→ **Aim of the task**
Which lines in the records below mention the word "accessToken"? Copy each one out.

→ **Provided information**

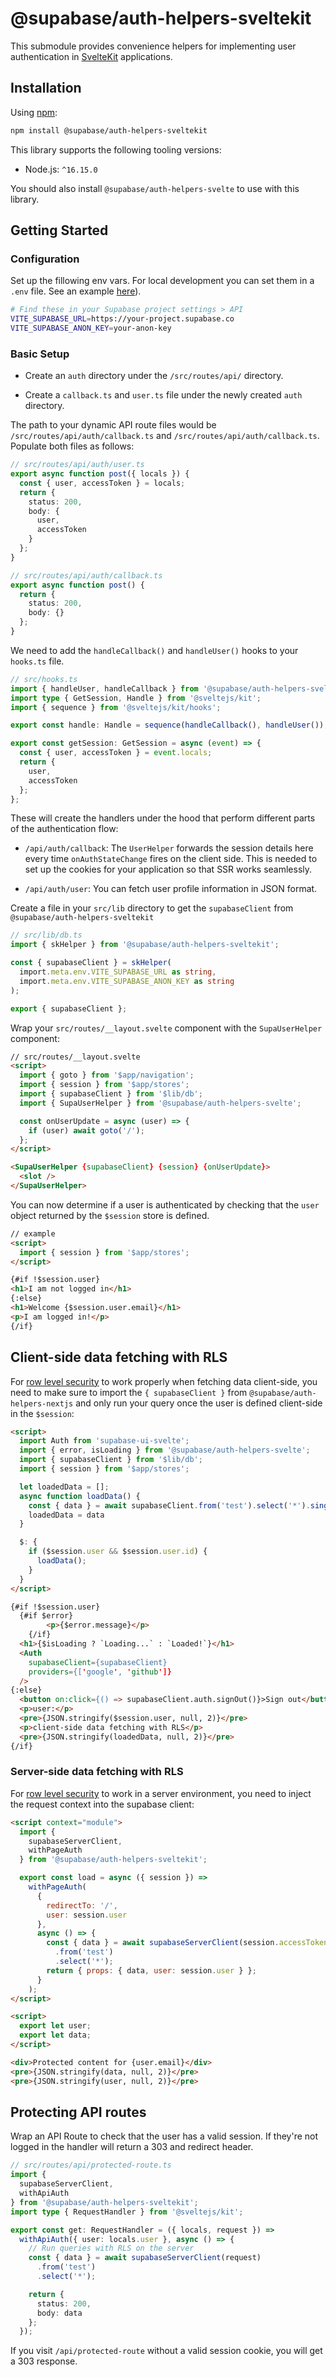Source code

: # @supabase/auth-helpers-sveltekit

This submodule provides convenience helpers for implementing user authentication in [SvelteKit](https://kit.svelte.dev/) applications.

## Installation

Using [npm](https://npmjs.org):

```sh
npm install @supabase/auth-helpers-sveltekit
```

This library supports the following tooling versions:

- Node.js: `^16.15.0`

You should also install `@supabase/auth-helpers-svelte` to use with this library.

## Getting Started

### Configuration

Set up the fillowing env vars. For local development you can set them in a `.env` file. See an example [here](../../examples/sveltekit/example.env)).

```bash
# Find these in your Supabase project settings > API
VITE_SUPABASE_URL=https://your-project.supabase.co
VITE_SUPABASE_ANON_KEY=your-anon-key
```

### Basic Setup

- Create an `auth` directory under the `/src/routes/api/` directory.

- Create a `callback.ts` and `user.ts` file under the newly created `auth` directory.

The path to your dynamic API route files would be `/src/routes/api/auth/callback.ts` and `/src/routes/api/auth/callback.ts`. Populate both files as follows:

```ts
// src/routes/api/auth/user.ts
export async function post({ locals }) {
  const { user, accessToken } = locals;
  return {
    status: 200,
    body: {
      user,
      accessToken
    }
  };
}
```

```ts
// src/routes/api/auth/callback.ts
export async function post() {
  return {
    status: 200,
    body: {}
  };
}
```

We need to add the `handleCallback()` and `handleUser()` hooks to your `hooks.ts` file.

```ts
// src/hooks.ts
import { handleUser, handleCallback } from '@supabase/auth-helpers-sveltekit';
import type { GetSession, Handle } from '@sveltejs/kit';
import { sequence } from '@sveltejs/kit/hooks';

export const handle: Handle = sequence(handleCallback(), handleUser());

export const getSession: GetSession = async (event) => {
  const { user, accessToken } = event.locals;
  return {
    user,
    accessToken
  };
};
```

These will create the handlers under the hood that perform different parts of the authentication flow:

- `/api/auth/callback`: The `UserHelper` forwards the session details here every time `onAuthStateChange` fires on the client side. This is needed to set up the cookies for your application so that SSR works seamlessly.

- `/api/auth/user`: You can fetch user profile information in JSON format.

Create a file in your `src/lib` directory to get the `supabaseClient` from `@supabase/auth-helpers-sveltekit`

```ts
// src/lib/db.ts
import { skHelper } from '@supabase/auth-helpers-sveltekit';

const { supabaseClient } = skHelper(
  import.meta.env.VITE_SUPABASE_URL as string,
  import.meta.env.VITE_SUPABASE_ANON_KEY as string
);

export { supabaseClient };
```

Wrap your `src/routes/__layout.svelte` component with the `SupaUserHelper` component:

```html
// src/routes/__layout.svelte
<script>
  import { goto } from '$app/navigation';
  import { session } from '$app/stores';
  import { supabaseClient } from '$lib/db';
  import { SupaUserHelper } from '@supabase/auth-helpers-svelte';

  const onUserUpdate = async (user) => {
    if (user) await goto('/');
  };
</script>

<SupaUserHelper {supabaseClient} {session} {onUserUpdate}>
  <slot />
</SupaUserHelper>
```

You can now determine if a user is authenticated by checking that the `user` object returned by the `$session` store is defined.

```html
// example
<script>
  import { session } from '$app/stores';
</script>

{#if !$session.user}
<h1>I am not logged in</h1>
{:else}
<h1>Welcome {$session.user.email}</h1>
<p>I am logged in!</p>
{/if}
```

## Client-side data fetching with RLS

For [row level security](https://supabase.com/docs/learn/auth-deep-dive/auth-row-level-security) to work properly when fetching data client-side, you need to make sure to import the `{ supabaseClient }` from `@supabase/auth-helpers-nextjs` and only run your query once the user is defined client-side in the `$session`:

```html
<script>
  import Auth from 'supabase-ui-svelte';
  import { error, isLoading } from '@supabase/auth-helpers-svelte';
  import { supabaseClient } from '$lib/db';
  import { session } from '$app/stores';

  let loadedData = [];
  async function loadData() {
    const { data } = await supabaseClient.from('test').select('*').single();
    loadedData = data
  }

  $: {
    if ($session.user && $session.user.id) {
      loadData();
    }
  }
</script>

{#if !$session.user}
  {#if $error}
		<p>{$error.message}</p>
	{/if}
  <h1>{$isLoading ? `Loading...` : `Loaded!`}</h1>
  <Auth
    supabaseClient={supabaseClient}
    providers={['google', 'github']}
  />
{:else}
  <button on:click={() => supabaseClient.auth.signOut()}>Sign out</button>
  <p>user:</p>
  <pre>{JSON.stringify($session.user, null, 2)}</pre>
  <p>client-side data fetching with RLS</p>
  <pre>{JSON.stringify(loadedData, null, 2)}</pre>
{/if}
```

### Server-side data fetching with RLS

For [row level security](https://supabase.com/docs/learn/auth-deep-dive/auth-row-level-security) to work in a server environment, you need to inject the request context into the supabase client:

```html
<script context="module">
  import {
    supabaseServerClient,
    withPageAuth
  } from '@supabase/auth-helpers-sveltekit';

  export const load = async ({ session }) =>
    withPageAuth(
      {
        redirectTo: '/',
        user: session.user
      },
      async () => {
        const { data } = await supabaseServerClient(session.accessToken)
          .from('test')
          .select('*');
        return { props: { data, user: session.user } };
      }
    );
</script>

<script>
  export let user;
  export let data;
</script>

<div>Protected content for {user.email}</div>
<pre>{JSON.stringify(data, null, 2)}</pre>
<pre>{JSON.stringify(user, null, 2)}</pre>
```

## Protecting API routes

Wrap an API Route to check that the user has a valid session. If they're not logged in the handler will return a
303 and redirect header.

```ts
// src/routes/api/protected-route.ts
import {
  supabaseServerClient,
  withApiAuth
} from '@supabase/auth-helpers-sveltekit';
import type { RequestHandler } from '@sveltejs/kit';

export const get: RequestHandler = ({ locals, request }) =>
  withApiAuth({ user: locals.user }, async () => {
    // Run queries with RLS on the server
    const { data } = await supabaseServerClient(request)
      .from('test')
      .select('*');

    return {
      status: 200,
      body: data
    };
  });
```

If you visit `/api/protected-route` without a valid session cookie, you will get a 303 response.
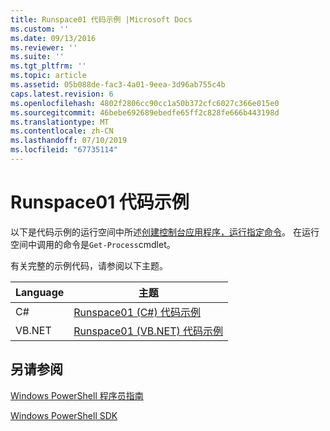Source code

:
 ```yaml
---
title: Runspace01 代码示例 |Microsoft Docs
ms.custom: ''
ms.date: 09/13/2016
ms.reviewer: ''
ms.suite: ''
ms.tgt_pltfrm: ''
ms.topic: article
ms.assetid: 05b088de-fac3-4a01-9eea-3d96ab755c4b
caps.latest.revision: 6
ms.openlocfilehash: 4802f2806cc90cc1a50b372cfc6027c366e015e0
ms.sourcegitcommit: 46bebe692689ebedfe65ff2c828fe666b443198d
ms.translationtype: MT
ms.contentlocale: zh-CN
ms.lasthandoff: 07/10/2019
ms.locfileid: "67735114"
---
```

# <a name="runspace01-code-samples"></a>Runspace01 代码示例

以下是代码示例的运行空间中所述[创建控制台应用程序，运行指定命令](/dotnet/csharp/programming-guide/inside-a-program/hello-world-your-first-program)。 在运行空间中调用的命令是`Get-Process`cmdlet。

有关完整的示例代码，请参阅以下主题。

|Language|主题|
|--------------|-----------|
|C#|[Runspace01 (C#) 代码示例](./runspace01-csharp-code-sample.md)|
|VB.NET|[Runspace01 (VB.NET) 代码示例](./runspace01-vb-net-code-sample.md)|

## <a name="see-also"></a>另请参阅

[Windows PowerShell 程序员指南](./windows-powershell-programmer-s-guide.md)

[Windows PowerShell SDK](../windows-powershell-reference.md)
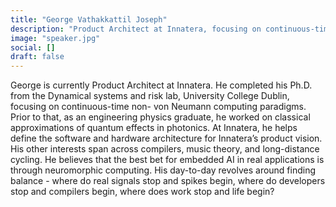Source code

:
 ```yaml
---
title: "George Vathakkattil Joseph"
description: "Product Architect at Innatera, focusing on continuous-time non-von Neumann computing. PhD in dynamical systems. Defines Innatera's software/hardware architecture."
image: "speaker.jpg"
social: []
draft: false
---
```

George is currently Product Architect at Innatera. He completed his Ph.D. from the Dynamical systems and risk lab, University College Dublin, focusing on continuous-time non- von Neumann computing paradigms. Prior to that, as an engineering physics graduate, he worked on classical approximations of quantum effects in photonics. At Innatera, he helps define the software and hardware architecture for Innatera’s product vision. His other interests span across compilers, music theory, and long-distance cycling. He believes that the best bet for embedded AI in real applications is through neuromorphic computing. His day-to-day revolves around finding balance - where do real signals stop and spikes begin, where do developers stop and compilers begin, where does work stop and life begin?
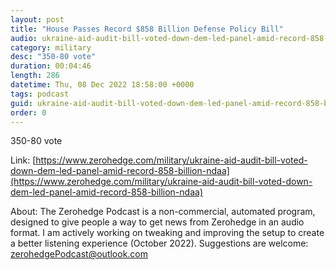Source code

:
 ```yaml
---
layout: post
title: "House Passes Record $858 Billion Defense Policy Bill"
audio: ukraine-aid-audit-bill-voted-down-dem-led-panel-amid-record-858-billion-ndaa-1
category: military
desc: "350-80 vote"
duration: 00:04:46
length: 286
datetime: Thu, 08 Dec 2022 18:58:00 +0000
tags: podcast
guid: ukraine-aid-audit-bill-voted-down-dem-led-panel-amid-record-858-billion-ndaa-0
order: 0
---
```

350-80 vote

Link: [https://www.zerohedge.com/military/ukraine-aid-audit-bill-voted-down-dem-led-panel-amid-record-858-billion-ndaa](https://www.zerohedge.com/military/ukraine-aid-audit-bill-voted-down-dem-led-panel-amid-record-858-billion-ndaa)

About: The Zerohedge Podcast is a non-commercial, automated program, designed to give people a way to get news from Zerohedge in an audio format.  I am actively working on tweaking and improving the setup to create a better listening experience (October 2022).  Suggestions are welcome: [zerohedgePodcast@outlook.com](mailto:zerohedgePodcast@outlook.com)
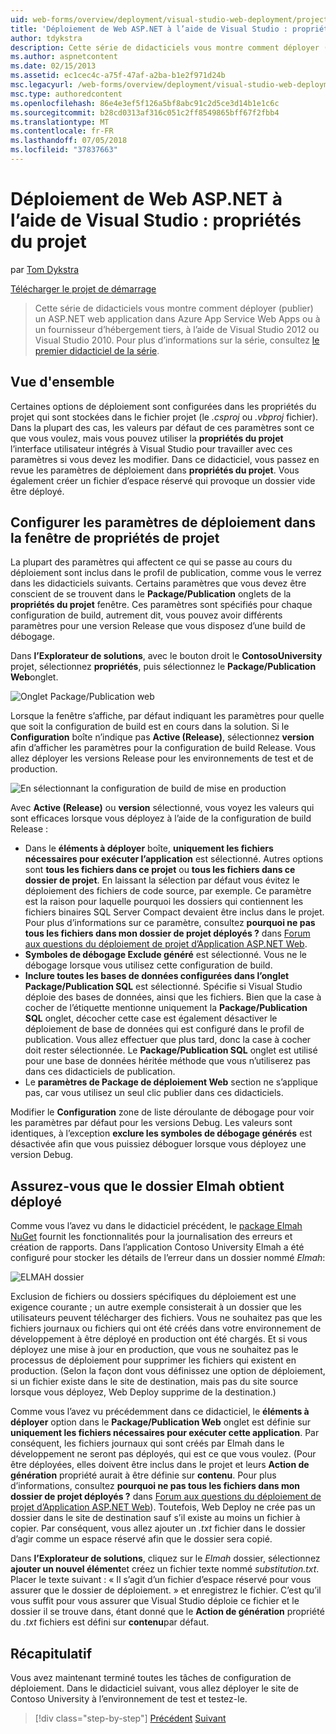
 ```yaml
---
uid: web-forms/overview/deployment/visual-studio-web-deployment/project-properties
title: 'Déploiement de Web ASP.NET à l’aide de Visual Studio : propriétés du projet | Microsoft Docs'
author: tdykstra
description: Cette série de didacticiels vous montre comment déployer (publier) un ASP.NET web application dans Azure App Service Web Apps ou à un fournisseur d’hébergement tiers, en utilisant des éléments...
ms.author: aspnetcontent
ms.date: 02/15/2013
ms.assetid: ec1cec4c-a75f-47af-a2ba-b1e2f971d24b
msc.legacyurl: /web-forms/overview/deployment/visual-studio-web-deployment/project-properties
msc.type: authoredcontent
ms.openlocfilehash: 86e4e3ef5f126a5bf8abc91c2d5ce3d14b1e1c6c
ms.sourcegitcommit: b28cd0313af316c051c2ff8549865bff67f2fbb4
ms.translationtype: MT
ms.contentlocale: fr-FR
ms.lasthandoff: 07/05/2018
ms.locfileid: "37837663"
---
```

<a name="aspnet-web-deployment-using-visual-studio-project-properties"></a>Déploiement de Web ASP.NET à l’aide de Visual Studio : propriétés du projet
====================
par [Tom Dykstra](https://github.com/tdykstra)

[Télécharger le projet de démarrage](http://go.microsoft.com/fwlink/p/?LinkId=282627)

> Cette série de didacticiels vous montre comment déployer (publier) un ASP.NET web application dans Azure App Service Web Apps ou à un fournisseur d’hébergement tiers, à l’aide de Visual Studio 2012 ou Visual Studio 2010. Pour plus d’informations sur la série, consultez [le premier didacticiel de la série](introduction.md).


## <a name="overview"></a>Vue d'ensemble

Certaines options de déploiement sont configurées dans les propriétés du projet qui sont stockées dans le fichier projet (le *.csproj* ou *.vbproj* fichier). Dans la plupart des cas, les valeurs par défaut de ces paramètres sont ce que vous voulez, mais vous pouvez utiliser la **propriétés du projet** l’interface utilisateur intégrés à Visual Studio pour travailler avec ces paramètres si vous devez les modifier. Dans ce didacticiel, vous passez en revue les paramètres de déploiement dans **propriétés du projet**. Vous également créer un fichier d’espace réservé qui provoque un dossier vide être déployé.

## <a name="configure-deployment-settings-in-the-project-properties-window"></a>Configurer les paramètres de déploiement dans la fenêtre de propriétés de projet

La plupart des paramètres qui affectent ce qui se passe au cours du déploiement sont inclus dans le profil de publication, comme vous le verrez dans les didacticiels suivants. Certains paramètres que vous devez être conscient de se trouvent dans le **Package/Publication** onglets de la **propriétés du projet** fenêtre. Ces paramètres sont spécifiés pour chaque configuration de build, autrement dit, vous pouvez avoir différents paramètres pour une version Release que vous disposez d’une build de débogage.

Dans **l’Explorateur de solutions**, avec le bouton droit le **ContosoUniversity** projet, sélectionnez **propriétés**, puis sélectionnez le **Package/Publication Web**onglet.

![Onglet Package/Publication web](project-properties/_static/image1.png)

Lorsque la fenêtre s’affiche, par défaut indiquant les paramètres pour quelle que soit la configuration de build est en cours dans la solution. Si le **Configuration** boîte n’indique pas **Active (Release)**, sélectionnez **version** afin d’afficher les paramètres pour la configuration de build Release. Vous allez déployer les versions Release pour les environnements de test et de production.

![En sélectionnant la configuration de build de mise en production](project-properties/_static/image2.png)

Avec **Active (Release)** ou **version** sélectionné, vous voyez les valeurs qui sont efficaces lorsque vous déployez à l’aide de la configuration de build Release :

- Dans le **éléments à déployer** boîte, **uniquement les fichiers nécessaires pour exécuter l’application** est sélectionné. Autres options sont **tous les fichiers dans ce projet** ou **tous les fichiers dans ce dossier de projet**. En laissant la sélection par défaut vous évitez le déploiement des fichiers de code source, par exemple. Ce paramètre est la raison pour laquelle pourquoi les dossiers qui contiennent les fichiers binaires SQL Server Compact devaient être inclus dans le projet. Pour plus d’informations sur ce paramètre, consultez **pourquoi ne pas tous les fichiers dans mon dossier de projet déployés ?** dans [Forum aux questions du déploiement de projet d’Application ASP.NET Web](https://msdn.microsoft.com/library/ee942158.aspx).
- **Symboles de débogage Exclude généré** est sélectionné. Vous ne le débogage lorsque vous utilisez cette configuration de build.
- **Inclure toutes les bases de données configurées dans l’onglet Package/Publication SQL** est sélectionné. Spécifie si Visual Studio déploie des bases de données, ainsi que les fichiers. Bien que la case à cocher de l’étiquette mentionne uniquement la **Package/Publication SQL** onglet, décocher cette case est également désactiver le déploiement de base de données qui est configuré dans le profil de publication. Vous allez effectuer que plus tard, donc la case à cocher doit rester sélectionnée. Le **Package/Publication SQL** onglet est utilisé pour une base de données héritée méthode que vous n’utiliserez pas dans ces didacticiels de publication.
- Le **paramètres de Package de déploiement Web** section ne s’applique pas, car vous utilisez un seul clic publier dans ces didacticiels.

Modifier le **Configuration** zone de liste déroulante de débogage pour voir les paramètres par défaut pour les versions Debug. Les valeurs sont identiques, à l’exception **exclure les symboles de débogage générés** est désactivée afin que vous puissiez déboguer lorsque vous déployez une version Debug.

## <a name="make-sure-that-the-elmah-folder-gets-deployed"></a>Assurez-vous que le dossier Elmah obtient déployé

Comme vous l’avez vu dans le didacticiel précédent, le [package Elmah NuGet](http://www.hanselman.com/blog/NuGetPackageOfTheWeek7ELMAHErrorLoggingModulesAndHandlersWithSQLServerCompact.aspx) fournit les fonctionnalités pour la journalisation des erreurs et création de rapports. Dans l’application Contoso University Elmah a été configuré pour stocker les détails de l’erreur dans un dossier nommé *Elmah*:

![ELMAH dossier](project-properties/_static/image3.png)

Exclusion de fichiers ou dossiers spécifiques du déploiement est une exigence courante ; un autre exemple consisterait à un dossier que les utilisateurs peuvent télécharger des fichiers. Vous ne souhaitez pas que les fichiers journaux ou fichiers qui ont été créés dans votre environnement de développement à être déployé en production ont été chargés. Et si vous déployez une mise à jour en production, que vous ne souhaitez pas le processus de déploiement pour supprimer les fichiers qui existent en production. (Selon la façon dont vous définissez une option de déploiement, si un fichier existe dans le site de destination, mais pas du site source lorsque vous déployez, Web Deploy supprime de la destination.)

Comme vous l’avez vu précédemment dans ce didacticiel, le **éléments à déployer** option dans le **Package/Publication Web** onglet est définie sur **uniquement les fichiers nécessaires pour exécuter cette application**. Par conséquent, les fichiers journaux qui sont créés par Elmah dans le développement ne seront pas déployés, qui est ce que vous voulez. (Pour être déployées, elles doivent être inclus dans le projet et leurs **Action de génération** propriété aurait à être définie sur **contenu**. Pour plus d’informations, consultez **pourquoi ne pas tous les fichiers dans mon dossier de projet déployés ?** dans [Forum aux questions du déploiement de projet d’Application ASP.NET Web](https://msdn.microsoft.com/library/ee942158.aspx)). Toutefois, Web Deploy ne crée pas un dossier dans le site de destination sauf s’il existe au moins un fichier à copier. Par conséquent, vous allez ajouter un *.txt* fichier dans le dossier d’agir comme un espace réservé afin que le dossier sera copié.

Dans **l’Explorateur de solutions**, cliquez sur le *Elmah* dossier, sélectionnez **ajouter un nouvel élément**et créez un fichier texte nommé *substitution.txt*. Placer le texte suivant : « Il s’agit d’un fichier d’espace réservé pour vous assurer que le dossier de déploiement. » et enregistrez le fichier. C’est qu’il vous suffit pour vous assurer que Visual Studio déploie ce fichier et le dossier il se trouve dans, étant donné que le **Action de génération** propriété du *.txt* fichiers est défini sur **contenu**par défaut.

## <a name="summary"></a>Récapitulatif

Vous avez maintenant terminé toutes les tâches de configuration de déploiement. Dans le didacticiel suivant, vous allez déployer le site de Contoso University à l’environnement de test et testez-le.

> [!div class="step-by-step"]
> [Précédent](web-config-transformations.md)
> [Suivant](deploying-to-iis.md)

→ **Written reply**
  const { user, accessToken } = locals;
      accessToken
  const { user, accessToken } = event.locals;
    accessToken
        const { data } = await supabaseServerClient(session.accessToken)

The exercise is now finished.